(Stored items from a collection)

□ □ □ □ □ □ □

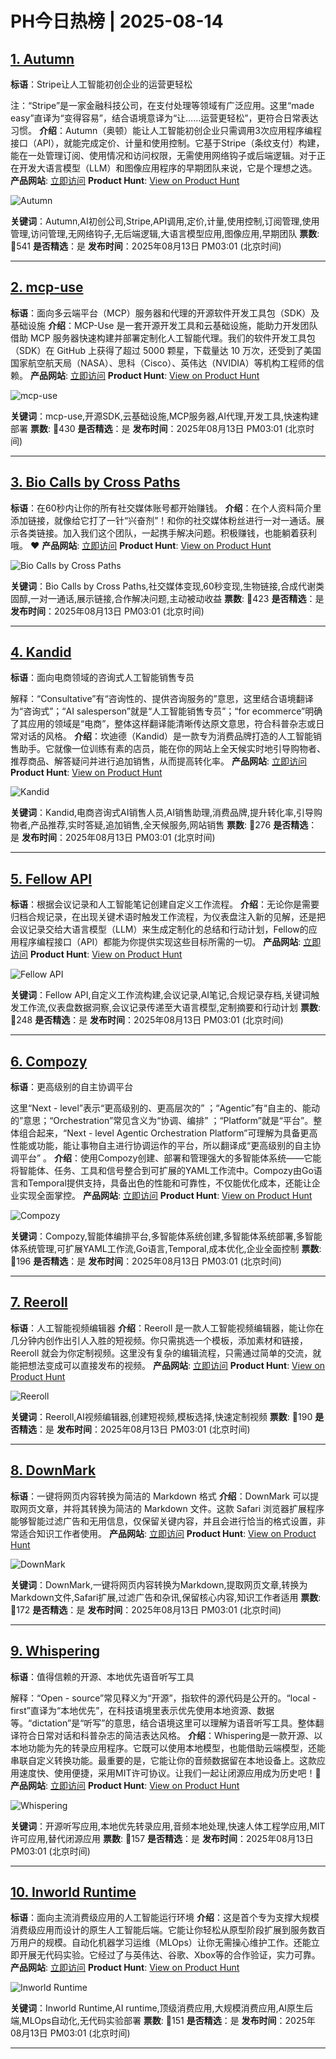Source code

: # PH今日热榜 | 2025-08-14

## [1. Autumn](https://www.producthunt.com/products/autumn-3?utm_campaign=producthunt-api&utm_medium=api-v2&utm_source=Application%3A+dev+%28ID%3A+189358%29)
**标语**：Stripe让人工智能初创企业的运营更轻松

注：“Stripe”是一家金融科技公司，在支付处理等领域有广泛应用。这里“made easy”直译为“变得容易”，结合语境意译为“让……运营更轻松”，更符合日常表达习惯。
**介绍**：Autumn（奥顿）能让人工智能初创企业只需调用3次应用程序编程接口（API），就能完成定价、计量和使用控制。它基于Stripe（条纹支付）构建，能在一处管理订阅、使用情况和访问权限，无需使用网络钩子或后端逻辑。对于正在开发大语言模型（LLM）和图像应用程序的早期团队来说，它是个理想之选。
**产品网站**: [立即访问](https://www.producthunt.com/r/ML5KNSZXPQXYTN?utm_campaign=producthunt-api&utm_medium=api-v2&utm_source=Application%3A+dev+%28ID%3A+189358%29)
**Product Hunt**: [View on Product Hunt](https://www.producthunt.com/products/autumn-3?utm_campaign=producthunt-api&utm_medium=api-v2&utm_source=Application%3A+dev+%28ID%3A+189358%29)

![Autumn](https://ph-files.imgix.net/9d60964c-1fbe-4f61-ac66-d6d90deb3fe6.png?auto=format)

**关键词**：Autumn,AI初创公司,Stripe,API调用,定价,计量,使用控制,订阅管理,使用管理,访问管理,无网络钩子,无后端逻辑,大语言模型应用,图像应用,早期团队
**票数**: 🔺541
**是否精选**：是
**发布时间**：2025年08月13日 PM03:01 (北京时间)

---

## [2. mcp-use](https://www.producthunt.com/products/mcp-use?utm_campaign=producthunt-api&utm_medium=api-v2&utm_source=Application%3A+dev+%28ID%3A+189358%29)
**标语**：面向多云端平台（MCP）服务器和代理的开源软件开发工具包（SDK）及基础设施
**介绍**：MCP-Use 是一套开源开发工具和云基础设施，能助力开发团队借助 MCP 服务器快速构建并部署定制化人工智能代理。我们的软件开发工具包（SDK）在 GitHub 上获得了超过 5000 颗星，下载量达 10 万次，还受到了美国国家航空航天局（NASA）、思科（Cisco）、英伟达（NVIDIA）等机构工程师的信赖。
**产品网站**: [立即访问](https://www.producthunt.com/r/JP73GWHPK3OPND?utm_campaign=producthunt-api&utm_medium=api-v2&utm_source=Application%3A+dev+%28ID%3A+189358%29)
**Product Hunt**: [View on Product Hunt](https://www.producthunt.com/products/mcp-use?utm_campaign=producthunt-api&utm_medium=api-v2&utm_source=Application%3A+dev+%28ID%3A+189358%29)

![mcp-use](https://ph-files.imgix.net/7dce49d1-3a3a-4b4b-b949-5badbeb3dc3f.png?auto=format)

**关键词**：mcp-use,开源SDK,云基础设施,MCP服务器,AI代理,开发工具,快速构建部署
**票数**: 🔺430
**是否精选**：是
**发布时间**：2025年08月13日 PM03:01 (北京时间)

---

## [3. Bio Calls by Cross Paths](https://www.producthunt.com/products/bio-calls-by-cross-paths?utm_campaign=producthunt-api&utm_medium=api-v2&utm_source=Application%3A+dev+%28ID%3A+189358%29)
**标语**：在60秒内让你的所有社交媒体账号都开始赚钱。
**介绍**：在个人资料简介里添加链接，就像给它打了一针“兴奋剂”！和你的社交媒体粉丝进行一对一通话。展示各类链接。加入我们这个团队，一起携手解决问题。积极赚钱，也能躺着获利哦。 ❤️
**产品网站**: [立即访问](https://www.producthunt.com/r/TUPPQ4Z5F3UQG4?utm_campaign=producthunt-api&utm_medium=api-v2&utm_source=Application%3A+dev+%28ID%3A+189358%29)
**Product Hunt**: [View on Product Hunt](https://www.producthunt.com/products/bio-calls-by-cross-paths?utm_campaign=producthunt-api&utm_medium=api-v2&utm_source=Application%3A+dev+%28ID%3A+189358%29)

![Bio Calls by Cross Paths](https://ph-files.imgix.net/67d236b3-dfb6-4dca-8c19-ef974c90579d.jpeg?auto=format)

**关键词**：Bio Calls by Cross Paths,社交媒体变现,60秒变现,生物链接,合成代谢类固醇,一对一通话,展示链接,合作解决问题,主动被动收益
**票数**: 🔺423
**是否精选**：是
**发布时间**：2025年08月13日 PM03:01 (北京时间)

---

## [4. Kandid](https://www.producthunt.com/products/kandid-2?utm_campaign=producthunt-api&utm_medium=api-v2&utm_source=Application%3A+dev+%28ID%3A+189358%29)
**标语**：面向电商领域的咨询式人工智能销售专员

解释：“Consultative”有“咨询性的、提供咨询服务的”意思，这里结合语境翻译为“咨询式”；“AI salesperson”就是“人工智能销售专员”；“for ecommerce”明确了其应用的领域是“电商”，整体这样翻译能清晰传达原文意思，符合科普杂志或日常对话的风格。
**介绍**：坎迪德（Kandid）是一款专为消费品牌打造的人工智能销售助手。它就像一位训练有素的店员，能在你的网站上全天候实时地引导购物者、推荐商品、解答疑问并进行追加销售，从而提高转化率。
**产品网站**: [立即访问](https://www.producthunt.com/r/6EXX7JB7Q3ATQ6?utm_campaign=producthunt-api&utm_medium=api-v2&utm_source=Application%3A+dev+%28ID%3A+189358%29)
**Product Hunt**: [View on Product Hunt](https://www.producthunt.com/products/kandid-2?utm_campaign=producthunt-api&utm_medium=api-v2&utm_source=Application%3A+dev+%28ID%3A+189358%29)

![Kandid](https://ph-files.imgix.net/a0ee1d43-924f-4322-91d9-8a4e056f0814.png?auto=format)

**关键词**：Kandid,电商咨询式AI销售人员,AI销售助理,消费品牌,提升转化率,引导购物者,产品推荐,实时答疑,追加销售,全天候服务,网站销售
**票数**: 🔺276
**是否精选**：是
**发布时间**：2025年08月13日 PM03:01 (北京时间)

---

## [5. Fellow API](https://www.producthunt.com/products/fellow-app?utm_campaign=producthunt-api&utm_medium=api-v2&utm_source=Application%3A+dev+%28ID%3A+189358%29)
**标语**：根据会议记录和人工智能笔记创建自定义工作流程。
**介绍**：无论你是需要归档合规记录，在出现关键术语时触发工作流程，为仪表盘注入新的见解，还是把会议记录交给大语言模型（LLM）来生成定制化的总结和行动计划，Fellow的应用程序编程接口（API）都能为你提供实现这些目标所需的一切。
**产品网站**: [立即访问](https://www.producthunt.com/r/A6FVNK3VGLPI5S?utm_campaign=producthunt-api&utm_medium=api-v2&utm_source=Application%3A+dev+%28ID%3A+189358%29)
**Product Hunt**: [View on Product Hunt](https://www.producthunt.com/products/fellow-app?utm_campaign=producthunt-api&utm_medium=api-v2&utm_source=Application%3A+dev+%28ID%3A+189358%29)

![Fellow API](https://ph-files.imgix.net/edfbbee5-6bf5-4d6a-8d0b-ea3d80017801.png?auto=format)

**关键词**：Fellow API,自定义工作流构建,会议记录,AI笔记,合规记录存档,关键词触发工作流,仪表盘数据洞察,会议记录传递至大语言模型,定制摘要和行动计划
**票数**: 🔺248
**是否精选**：是
**发布时间**：2025年08月13日 PM03:01 (北京时间)

---

## [6. Compozy](https://www.producthunt.com/products/compozy?utm_campaign=producthunt-api&utm_medium=api-v2&utm_source=Application%3A+dev+%28ID%3A+189358%29)
**标语**：更高级别的自主协调平台

这里“Next - level”表示“更高级别的、更高层次的” ；“Agentic”有“自主的、能动的”意思；“Orchestration”常见含义为“协调、编排” ；“Platform”就是“平台”。整体组合起来，“Next - level Agentic Orchestration Platform”可理解为具备更高性能或功能，能让事物自主进行协调运作的平台，所以翻译成“更高级别的自主协调平台” 。
**介绍**：使用Compozy创建、部署和管理强大的多智能体系统——它能将智能体、任务、工具和信号整合到可扩展的YAML工作流中。Compozy由Go语言和Temporal提供支持，具备出色的性能和可靠性，不仅能优化成本，还能让企业实现全面掌控。
**产品网站**: [立即访问](https://www.producthunt.com/r/TAJQAJYGDCH7OP?utm_campaign=producthunt-api&utm_medium=api-v2&utm_source=Application%3A+dev+%28ID%3A+189358%29)
**Product Hunt**: [View on Product Hunt](https://www.producthunt.com/products/compozy?utm_campaign=producthunt-api&utm_medium=api-v2&utm_source=Application%3A+dev+%28ID%3A+189358%29)

![Compozy](https://ph-files.imgix.net/583eb0d0-c7e6-42a9-a02e-b2abdf593987.png?auto=format)

**关键词**：Compozy,智能体编排平台,多智能体系统创建,多智能体系统部署,多智能体系统管理,可扩展YAML工作流,Go语言,Temporal,成本优化,企业全面控制
**票数**: 🔺196
**是否精选**：是
**发布时间**：2025年08月13日 PM03:01 (北京时间)

---

## [7. Reeroll](https://www.producthunt.com/products/reeroll?utm_campaign=producthunt-api&utm_medium=api-v2&utm_source=Application%3A+dev+%28ID%3A+189358%29)
**标语**：人工智能视频编辑器
**介绍**：Reeroll 是一款人工智能视频编辑器，能让你在几分钟内创作出引人入胜的短视频。你只需挑选一个模板，添加素材和链接，Reeroll 就会为你定制视频。这里没有复杂的编辑流程，只需通过简单的交流，就能把想法变成可以直接发布的视频。
**产品网站**: [立即访问](https://www.producthunt.com/r/SW4XM4BZM7OHHL?utm_campaign=producthunt-api&utm_medium=api-v2&utm_source=Application%3A+dev+%28ID%3A+189358%29)
**Product Hunt**: [View on Product Hunt](https://www.producthunt.com/products/reeroll?utm_campaign=producthunt-api&utm_medium=api-v2&utm_source=Application%3A+dev+%28ID%3A+189358%29)

![Reeroll](https://ph-files.imgix.net/b6e70211-4b19-464c-ac0c-9fa917019f4a.png?auto=format)

**关键词**：Reeroll,AI视频编辑器,创建短视频,模板选择,快速定制视频
**票数**: 🔺190
**是否精选**：是
**发布时间**：2025年08月13日 PM03:01 (北京时间)

---

## [8. DownMark](https://www.producthunt.com/products/downmark?utm_campaign=producthunt-api&utm_medium=api-v2&utm_source=Application%3A+dev+%28ID%3A+189358%29)
**标语**：一键将网页内容转换为简洁的 Markdown 格式
**介绍**：DownMark 可以提取网页文章，并将其转换为简洁的 Markdown 文件。这款 Safari 浏览器扩展程序能够智能过滤广告和无用信息，仅保留关键内容，并且会进行恰当的格式设置，非常适合知识工作者使用。
**产品网站**: [立即访问](https://www.producthunt.com/r/I2Y3VINSARXAYZ?utm_campaign=producthunt-api&utm_medium=api-v2&utm_source=Application%3A+dev+%28ID%3A+189358%29)
**Product Hunt**: [View on Product Hunt](https://www.producthunt.com/products/downmark?utm_campaign=producthunt-api&utm_medium=api-v2&utm_source=Application%3A+dev+%28ID%3A+189358%29)

![DownMark](https://ph-files.imgix.net/b4456eb9-6551-4636-89b3-5aa7f2c9304a.jpeg?auto=format)

**关键词**：DownMark,一键将网页内容转换为Markdown,提取网页文章,转换为Markdown文件,Safari扩展,过滤广告和杂讯,保留核心内容,知识工作者适用
**票数**: 🔺172
**是否精选**：是
**发布时间**：2025年08月13日 PM03:01 (北京时间)

---

## [9. Whispering](https://www.producthunt.com/products/whispering?utm_campaign=producthunt-api&utm_medium=api-v2&utm_source=Application%3A+dev+%28ID%3A+189358%29)
**标语**：值得信赖的开源、本地优先语音听写工具

解释：“Open - source”常见释义为“开源”，指软件的源代码是公开的。“local - first”直译为“本地优先”，在科技语境里表示优先使用本地资源、数据等。“dictation”是“听写”的意思，结合语境这里可以理解为语音听写工具。整体翻译符合日常对话和科普杂志的简洁表达风格。
**介绍**：Whispering是一款开源、以本地功能为先的转录应用程序。它既可以使用本地模型，也能借助云端模型，还能串联自定义转换功能。最重要的是，它能让你的音频数据留在本地设备上。这款应用速度快、使用便捷，采用MIT许可协议。让我们一起让闭源应用成为历史吧！🚀
**产品网站**: [立即访问](https://www.producthunt.com/r/4JA3PV5VOJAXLE?utm_campaign=producthunt-api&utm_medium=api-v2&utm_source=Application%3A+dev+%28ID%3A+189358%29)
**Product Hunt**: [View on Product Hunt](https://www.producthunt.com/products/whispering?utm_campaign=producthunt-api&utm_medium=api-v2&utm_source=Application%3A+dev+%28ID%3A+189358%29)

![Whispering](https://ph-files.imgix.net/fecdba24-c2bf-4e3c-ab89-ca19db8c63bc.png?auto=format)

**关键词**：开源听写应用,本地优先转录应用,音频本地处理,快速人体工程学应用,MIT许可应用,替代闭源应用
**票数**: 🔺157
**是否精选**：是
**发布时间**：2025年08月13日 PM03:01 (北京时间)

---

## [10. Inworld Runtime](https://www.producthunt.com/products/inworld-ai?utm_campaign=producthunt-api&utm_medium=api-v2&utm_source=Application%3A+dev+%28ID%3A+189358%29)
**标语**：面向主流消费级应用的人工智能运行环境
**介绍**：这是首个专为支撑大规模消费级应用而设计的原生人工智能后端。它能让你轻松从原型阶段扩展到服务数百万用户的规模。自动化机器学习运维（MLOps）让你无需操心维护工作。还能立即开展无代码实验。它经过了与英伟达、谷歌、Xbox等的合作验证，实力可靠。
**产品网站**: [立即访问](https://www.producthunt.com/r/FB2RLE4N2TGE3V?utm_campaign=producthunt-api&utm_medium=api-v2&utm_source=Application%3A+dev+%28ID%3A+189358%29)
**Product Hunt**: [View on Product Hunt](https://www.producthunt.com/products/inworld-ai?utm_campaign=producthunt-api&utm_medium=api-v2&utm_source=Application%3A+dev+%28ID%3A+189358%29)

![Inworld Runtime](https://ph-files.imgix.net/9878066a-a7e2-42e5-b080-95b00a368a9c.png?auto=format)

**关键词**：Inworld Runtime,AI runtime,顶级消费应用,大规模消费应用,AI原生后端,MLOps自动化,无代码实验部署
**票数**: 🔺151
**是否精选**：是
**发布时间**：2025年08月13日 PM03:01 (北京时间)

---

□ □ □ □ □ □ □

Exercise requirements: Tally each line in the data that holds the word "更高级别的自主协调平台"; write only the total.

Solution below: 2